Towards a Definitive Measure of Repetitiveness

Tomasz Kociumaka, Gonzalo Navarro, and Nicola Prezza

Unlike in statistical compression, where Shannon's entropy is a definitive lower bound, no such a clear measure exists for the compressibility of repetitive sequences. Since statistical entropy does not capture repetitiveness, ad-hoc measures like the size z of the Lempel-Ziv parse are frequently used to estimate repetitiveness. Recently, a more principled measure, the size γ of the smallest attractor of a string S[1..n], was introduced. The measure γ lower bounds all the previous relevant ones (including z), yet S can be represented and indexed within space O(γ log (n/γ)), which also upper bounds most measures.
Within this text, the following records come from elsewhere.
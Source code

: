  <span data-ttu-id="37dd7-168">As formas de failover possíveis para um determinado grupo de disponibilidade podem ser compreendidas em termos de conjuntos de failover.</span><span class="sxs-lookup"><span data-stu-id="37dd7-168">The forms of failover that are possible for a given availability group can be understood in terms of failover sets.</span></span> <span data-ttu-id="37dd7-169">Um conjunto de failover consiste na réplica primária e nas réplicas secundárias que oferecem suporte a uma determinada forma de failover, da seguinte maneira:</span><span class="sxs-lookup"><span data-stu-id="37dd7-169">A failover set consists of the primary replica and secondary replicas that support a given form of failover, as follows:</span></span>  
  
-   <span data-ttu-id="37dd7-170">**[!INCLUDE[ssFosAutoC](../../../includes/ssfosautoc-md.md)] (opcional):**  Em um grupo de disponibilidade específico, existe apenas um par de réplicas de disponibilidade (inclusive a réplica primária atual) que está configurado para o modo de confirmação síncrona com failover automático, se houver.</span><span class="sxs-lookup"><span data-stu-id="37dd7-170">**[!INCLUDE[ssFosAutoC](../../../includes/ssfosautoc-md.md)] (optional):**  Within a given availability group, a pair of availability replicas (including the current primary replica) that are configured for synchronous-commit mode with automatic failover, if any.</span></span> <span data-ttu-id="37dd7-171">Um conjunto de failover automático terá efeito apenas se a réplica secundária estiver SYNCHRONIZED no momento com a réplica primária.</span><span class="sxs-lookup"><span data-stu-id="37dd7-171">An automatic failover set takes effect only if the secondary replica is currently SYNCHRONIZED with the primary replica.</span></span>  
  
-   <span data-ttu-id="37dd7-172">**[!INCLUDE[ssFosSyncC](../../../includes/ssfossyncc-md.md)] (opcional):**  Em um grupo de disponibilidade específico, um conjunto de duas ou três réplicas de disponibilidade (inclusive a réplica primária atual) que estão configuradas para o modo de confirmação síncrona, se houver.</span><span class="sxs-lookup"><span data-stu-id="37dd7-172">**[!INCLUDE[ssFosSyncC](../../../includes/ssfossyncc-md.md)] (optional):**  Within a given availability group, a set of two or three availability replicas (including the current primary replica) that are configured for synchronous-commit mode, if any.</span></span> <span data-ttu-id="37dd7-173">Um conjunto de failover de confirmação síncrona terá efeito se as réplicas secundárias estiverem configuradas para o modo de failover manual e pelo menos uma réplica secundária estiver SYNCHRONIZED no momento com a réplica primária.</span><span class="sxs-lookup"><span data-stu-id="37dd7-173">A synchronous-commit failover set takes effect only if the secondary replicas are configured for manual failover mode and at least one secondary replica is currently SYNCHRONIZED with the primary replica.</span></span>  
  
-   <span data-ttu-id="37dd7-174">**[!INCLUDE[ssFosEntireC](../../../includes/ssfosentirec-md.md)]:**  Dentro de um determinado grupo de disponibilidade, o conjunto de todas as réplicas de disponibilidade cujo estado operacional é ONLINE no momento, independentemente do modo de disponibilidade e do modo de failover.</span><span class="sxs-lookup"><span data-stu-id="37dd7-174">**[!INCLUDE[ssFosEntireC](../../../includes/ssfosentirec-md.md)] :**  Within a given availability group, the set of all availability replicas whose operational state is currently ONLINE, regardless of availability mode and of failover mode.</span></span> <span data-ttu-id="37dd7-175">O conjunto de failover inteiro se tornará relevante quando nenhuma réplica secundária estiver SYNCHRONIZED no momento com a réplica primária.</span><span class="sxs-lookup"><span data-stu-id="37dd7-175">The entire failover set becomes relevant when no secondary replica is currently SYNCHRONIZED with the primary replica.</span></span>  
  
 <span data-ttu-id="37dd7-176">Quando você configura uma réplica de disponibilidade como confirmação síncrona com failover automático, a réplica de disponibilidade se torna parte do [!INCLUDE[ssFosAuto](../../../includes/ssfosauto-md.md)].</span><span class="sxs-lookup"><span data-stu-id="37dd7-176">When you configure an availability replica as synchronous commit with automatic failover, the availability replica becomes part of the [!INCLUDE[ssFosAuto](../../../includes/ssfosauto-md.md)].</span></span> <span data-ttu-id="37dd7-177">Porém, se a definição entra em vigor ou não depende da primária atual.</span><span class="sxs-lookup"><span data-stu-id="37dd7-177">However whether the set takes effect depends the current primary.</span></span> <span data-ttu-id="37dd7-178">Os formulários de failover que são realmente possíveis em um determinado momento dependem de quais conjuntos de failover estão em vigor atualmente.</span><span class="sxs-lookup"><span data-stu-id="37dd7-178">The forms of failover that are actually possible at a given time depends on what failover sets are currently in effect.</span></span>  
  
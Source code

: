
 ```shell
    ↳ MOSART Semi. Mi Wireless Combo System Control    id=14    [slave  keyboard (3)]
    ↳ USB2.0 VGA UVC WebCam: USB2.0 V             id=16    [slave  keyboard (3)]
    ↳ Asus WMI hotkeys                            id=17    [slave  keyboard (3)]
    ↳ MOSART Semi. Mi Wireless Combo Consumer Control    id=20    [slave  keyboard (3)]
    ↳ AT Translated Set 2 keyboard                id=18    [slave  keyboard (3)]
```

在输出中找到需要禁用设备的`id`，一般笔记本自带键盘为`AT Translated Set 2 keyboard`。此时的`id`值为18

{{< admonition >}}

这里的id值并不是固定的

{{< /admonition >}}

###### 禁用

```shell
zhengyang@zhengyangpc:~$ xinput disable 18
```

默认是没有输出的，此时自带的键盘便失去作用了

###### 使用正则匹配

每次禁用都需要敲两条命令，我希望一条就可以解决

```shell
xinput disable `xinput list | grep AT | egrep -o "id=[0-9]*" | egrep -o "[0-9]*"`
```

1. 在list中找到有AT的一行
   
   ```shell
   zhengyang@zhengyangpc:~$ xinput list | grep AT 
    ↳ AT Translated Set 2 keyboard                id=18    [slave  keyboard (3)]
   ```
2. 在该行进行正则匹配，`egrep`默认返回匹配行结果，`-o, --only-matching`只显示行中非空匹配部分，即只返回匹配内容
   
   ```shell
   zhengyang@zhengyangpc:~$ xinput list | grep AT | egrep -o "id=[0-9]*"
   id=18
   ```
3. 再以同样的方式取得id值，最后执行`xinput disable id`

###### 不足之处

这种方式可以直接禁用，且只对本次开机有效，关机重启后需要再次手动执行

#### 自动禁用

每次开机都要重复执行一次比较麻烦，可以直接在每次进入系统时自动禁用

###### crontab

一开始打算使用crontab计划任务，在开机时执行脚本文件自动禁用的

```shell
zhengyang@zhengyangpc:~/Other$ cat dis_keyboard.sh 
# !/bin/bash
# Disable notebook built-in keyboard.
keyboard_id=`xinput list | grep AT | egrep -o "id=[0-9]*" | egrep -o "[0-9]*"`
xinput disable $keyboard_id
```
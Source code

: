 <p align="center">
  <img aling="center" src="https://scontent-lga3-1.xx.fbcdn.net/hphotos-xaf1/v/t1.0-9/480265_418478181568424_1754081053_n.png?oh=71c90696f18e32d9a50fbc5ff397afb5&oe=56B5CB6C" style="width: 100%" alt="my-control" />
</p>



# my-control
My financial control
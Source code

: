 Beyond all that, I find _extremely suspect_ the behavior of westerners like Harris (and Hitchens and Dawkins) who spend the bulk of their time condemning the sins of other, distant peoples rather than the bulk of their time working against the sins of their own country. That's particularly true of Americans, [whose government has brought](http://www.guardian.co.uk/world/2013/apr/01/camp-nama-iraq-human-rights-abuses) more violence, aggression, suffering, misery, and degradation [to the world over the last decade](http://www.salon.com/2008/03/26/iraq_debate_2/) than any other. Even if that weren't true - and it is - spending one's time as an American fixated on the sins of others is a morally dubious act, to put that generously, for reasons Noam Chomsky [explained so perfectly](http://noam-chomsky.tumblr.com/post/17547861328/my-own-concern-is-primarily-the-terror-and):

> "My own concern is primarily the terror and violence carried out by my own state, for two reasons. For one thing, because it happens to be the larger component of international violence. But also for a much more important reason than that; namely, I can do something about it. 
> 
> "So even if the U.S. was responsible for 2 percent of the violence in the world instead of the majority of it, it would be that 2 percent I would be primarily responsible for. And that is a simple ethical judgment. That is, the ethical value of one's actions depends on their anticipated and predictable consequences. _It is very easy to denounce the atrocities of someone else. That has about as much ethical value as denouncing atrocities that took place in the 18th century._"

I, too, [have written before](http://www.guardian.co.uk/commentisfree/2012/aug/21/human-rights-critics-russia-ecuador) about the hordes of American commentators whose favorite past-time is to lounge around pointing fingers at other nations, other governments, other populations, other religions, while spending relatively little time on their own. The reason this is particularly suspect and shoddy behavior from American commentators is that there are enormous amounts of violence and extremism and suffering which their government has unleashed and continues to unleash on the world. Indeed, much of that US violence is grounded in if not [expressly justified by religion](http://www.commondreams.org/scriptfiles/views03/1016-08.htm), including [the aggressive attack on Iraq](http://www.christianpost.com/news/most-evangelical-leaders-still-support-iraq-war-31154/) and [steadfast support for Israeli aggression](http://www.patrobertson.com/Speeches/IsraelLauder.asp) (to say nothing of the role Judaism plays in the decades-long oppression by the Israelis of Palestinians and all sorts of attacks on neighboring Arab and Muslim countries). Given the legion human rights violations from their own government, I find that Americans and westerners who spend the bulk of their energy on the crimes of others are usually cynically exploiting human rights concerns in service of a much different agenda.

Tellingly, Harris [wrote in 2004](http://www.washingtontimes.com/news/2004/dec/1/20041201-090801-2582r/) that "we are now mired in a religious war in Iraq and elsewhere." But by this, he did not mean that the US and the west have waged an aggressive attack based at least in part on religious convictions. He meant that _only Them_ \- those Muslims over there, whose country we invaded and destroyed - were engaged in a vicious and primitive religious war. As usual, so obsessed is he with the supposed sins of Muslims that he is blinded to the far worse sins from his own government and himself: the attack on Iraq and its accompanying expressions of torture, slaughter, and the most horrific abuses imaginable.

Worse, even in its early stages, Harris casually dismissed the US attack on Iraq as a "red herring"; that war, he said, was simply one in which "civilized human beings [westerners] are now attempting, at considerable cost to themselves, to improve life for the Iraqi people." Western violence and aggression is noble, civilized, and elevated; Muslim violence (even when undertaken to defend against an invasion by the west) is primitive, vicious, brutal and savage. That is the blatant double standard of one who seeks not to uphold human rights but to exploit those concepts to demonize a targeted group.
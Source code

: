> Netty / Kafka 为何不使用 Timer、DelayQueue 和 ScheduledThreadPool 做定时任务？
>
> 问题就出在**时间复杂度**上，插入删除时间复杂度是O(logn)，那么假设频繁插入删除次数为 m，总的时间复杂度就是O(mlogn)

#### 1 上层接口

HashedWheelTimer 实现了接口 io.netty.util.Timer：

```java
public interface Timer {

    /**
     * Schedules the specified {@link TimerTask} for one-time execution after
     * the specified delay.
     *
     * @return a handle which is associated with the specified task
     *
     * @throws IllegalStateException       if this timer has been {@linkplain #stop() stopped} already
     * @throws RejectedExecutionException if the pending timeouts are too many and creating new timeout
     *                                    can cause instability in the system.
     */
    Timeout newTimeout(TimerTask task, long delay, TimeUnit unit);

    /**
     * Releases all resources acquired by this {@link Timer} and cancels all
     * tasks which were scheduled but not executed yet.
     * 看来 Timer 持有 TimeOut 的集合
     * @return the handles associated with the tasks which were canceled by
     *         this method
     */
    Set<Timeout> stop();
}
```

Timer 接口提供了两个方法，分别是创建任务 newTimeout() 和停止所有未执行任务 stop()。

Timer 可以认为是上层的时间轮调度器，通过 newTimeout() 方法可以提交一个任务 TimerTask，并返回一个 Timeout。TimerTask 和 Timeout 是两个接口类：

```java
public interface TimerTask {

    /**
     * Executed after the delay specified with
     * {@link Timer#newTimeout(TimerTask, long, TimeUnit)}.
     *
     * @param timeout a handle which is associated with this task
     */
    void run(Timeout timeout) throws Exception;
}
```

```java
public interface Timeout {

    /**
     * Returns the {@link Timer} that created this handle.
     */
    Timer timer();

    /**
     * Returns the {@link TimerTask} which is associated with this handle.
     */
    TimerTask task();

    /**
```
While γ is certainly a better measure of repetitiveness than z, it is NP-complete to compute, and it is not known if S can be represented in o(γ log n) space. In this paper, we study a smaller measure, δ ≤ γ, which can be computed in linear time. We show that δ better captures the compressibility of repetitive strings. For every length n and every value δ ≥ 2, we construct a string such that γ = Omega(δ log (n/δ)). Still, we show a representation of any string S in O(δ log (n/δ)) space that supports direct access to any character S[i] in time O(log (n/δ)) and finds the occ occurrences of any pattern P[1..m] in time O(m log n + occ log^ε n) for any constant ε > 0. Further, we prove that no o(δ log n)-space representation exists: for every length n and any value 2 ≤ δ ≤ n^(1-ε), we exhibit a string family whose elements can only be encoded in Omega(δ log (n/δ)) space. We complete our characterization of δ by showing that, although γ, z, and other repetitiveness measures are always O(δ log (n/δ)), in some string families the smallest context-free grammar can be of size g = Omega(δ log^2 n / log log n). No such a separation is known for γ.